Why Your Food Photos Look Flat (And the One Light Fix That Changes Everything)
The Plate That Sold Nothing
A client came to me last year selling artisan hot sauces. Beautiful bottles, serious heat levels, a story worth telling. Her product photos were shot overhead on a white cutting board with the kitchen ceiling light on. The bottles looked flat. The sauce inside looked brown instead of deep amber. She was getting traffic but almost no conversions, and she couldn’t figure out why.
I looked at her photos and immediately saw the problem. Overhead ambient light is the enemy of anything with depth, sheen, or color saturation. It flattens everything it touches.
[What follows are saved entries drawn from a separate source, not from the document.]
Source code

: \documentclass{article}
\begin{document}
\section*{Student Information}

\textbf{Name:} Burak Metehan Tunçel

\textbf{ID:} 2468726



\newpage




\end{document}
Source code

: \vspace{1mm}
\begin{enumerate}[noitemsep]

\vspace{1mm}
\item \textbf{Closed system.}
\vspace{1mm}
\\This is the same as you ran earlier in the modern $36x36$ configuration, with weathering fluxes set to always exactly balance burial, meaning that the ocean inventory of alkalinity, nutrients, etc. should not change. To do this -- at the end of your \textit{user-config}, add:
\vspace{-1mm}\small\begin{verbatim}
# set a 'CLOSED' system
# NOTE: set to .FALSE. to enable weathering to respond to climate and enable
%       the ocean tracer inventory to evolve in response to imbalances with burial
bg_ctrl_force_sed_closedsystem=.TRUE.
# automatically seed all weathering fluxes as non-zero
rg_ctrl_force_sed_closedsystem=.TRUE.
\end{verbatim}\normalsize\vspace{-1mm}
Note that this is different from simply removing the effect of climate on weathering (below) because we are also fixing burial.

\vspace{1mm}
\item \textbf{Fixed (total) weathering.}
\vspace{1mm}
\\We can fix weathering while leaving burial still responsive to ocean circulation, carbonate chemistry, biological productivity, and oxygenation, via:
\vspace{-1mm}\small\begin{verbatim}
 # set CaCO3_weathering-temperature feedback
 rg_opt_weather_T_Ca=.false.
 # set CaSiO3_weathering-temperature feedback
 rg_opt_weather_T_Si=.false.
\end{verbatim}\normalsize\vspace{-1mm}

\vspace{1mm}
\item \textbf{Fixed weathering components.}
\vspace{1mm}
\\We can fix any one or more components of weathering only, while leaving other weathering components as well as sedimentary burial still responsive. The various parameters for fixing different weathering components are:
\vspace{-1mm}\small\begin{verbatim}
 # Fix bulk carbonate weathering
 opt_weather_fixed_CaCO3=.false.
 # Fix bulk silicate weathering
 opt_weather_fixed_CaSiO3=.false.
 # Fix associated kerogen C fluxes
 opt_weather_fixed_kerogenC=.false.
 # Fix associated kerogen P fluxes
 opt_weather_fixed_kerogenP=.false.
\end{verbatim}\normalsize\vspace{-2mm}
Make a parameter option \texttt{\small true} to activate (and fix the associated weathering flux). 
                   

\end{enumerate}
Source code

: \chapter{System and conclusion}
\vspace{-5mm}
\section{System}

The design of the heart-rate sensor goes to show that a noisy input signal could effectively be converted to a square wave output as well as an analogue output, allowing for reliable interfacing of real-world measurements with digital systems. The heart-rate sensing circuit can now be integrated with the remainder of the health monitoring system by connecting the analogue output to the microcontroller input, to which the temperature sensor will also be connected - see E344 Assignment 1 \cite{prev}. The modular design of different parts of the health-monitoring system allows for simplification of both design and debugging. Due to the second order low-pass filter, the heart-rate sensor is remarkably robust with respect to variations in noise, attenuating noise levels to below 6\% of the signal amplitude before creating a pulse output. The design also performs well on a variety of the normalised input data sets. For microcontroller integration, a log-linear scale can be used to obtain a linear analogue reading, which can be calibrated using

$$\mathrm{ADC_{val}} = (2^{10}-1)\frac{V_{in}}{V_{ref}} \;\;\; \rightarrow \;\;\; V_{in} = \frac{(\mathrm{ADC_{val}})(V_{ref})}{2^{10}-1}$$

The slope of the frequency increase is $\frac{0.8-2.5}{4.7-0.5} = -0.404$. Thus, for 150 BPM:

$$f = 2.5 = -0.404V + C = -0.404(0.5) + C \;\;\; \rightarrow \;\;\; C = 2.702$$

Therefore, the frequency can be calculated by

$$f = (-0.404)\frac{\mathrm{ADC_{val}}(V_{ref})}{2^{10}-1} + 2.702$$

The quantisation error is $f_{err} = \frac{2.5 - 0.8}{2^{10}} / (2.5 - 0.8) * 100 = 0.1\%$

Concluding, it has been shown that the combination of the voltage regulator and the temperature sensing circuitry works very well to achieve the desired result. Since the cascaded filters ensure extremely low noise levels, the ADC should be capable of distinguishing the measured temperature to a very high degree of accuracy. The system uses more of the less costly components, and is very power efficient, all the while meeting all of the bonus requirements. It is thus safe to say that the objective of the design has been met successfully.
For food and food-adjacent products, that’s a disaster, because the entire purchase decision depends on whether something looks like it tastes good.
What Light Actually Does to Food
Here’s the thing most people don’t realize: your camera doesn’t photograph food. It photographs light bouncing off food. The angle, quality, and color of that light determines whether a dish looks like a Michelin-starred plate or a sad desk lunch.
Overhead lighting eliminates shadows, which sounds like a good thing until you realize that shadows create dimension. A bowl of soup photographed from above with flat overhead light looks like a brown circle. That same bowl, lit from a 45-degree side angle with a single diffused window, suddenly has depth. You can see the steam rising. The surface catches highlights. The herbs on top cast tiny shadows that make them look real.
The technical term for what you’re after is specular highlight, and it matters more in food photography than almost any other product category. Liquids, glazed baked goods, sauces, fresh produce, anything with moisture needs a light source that creates that small, concentrated reflection. Without it, wet things look dry and dead.
The Backlight Setup That Works on a Budget
After that hot sauce session, I moved everything to my kitchen and built a setup I now use for almost every food client. You do not need expensive gear for this.
You need one window with indirect natural light, one white foam core board (about $1.50 at any dollar store), and a small reflector or second piece of foam core. Position your food between the window and yourself, meaning the window is behind and slightly to the side of the subject. This is called backlight, and it is the single fastest way to make food glow on camera.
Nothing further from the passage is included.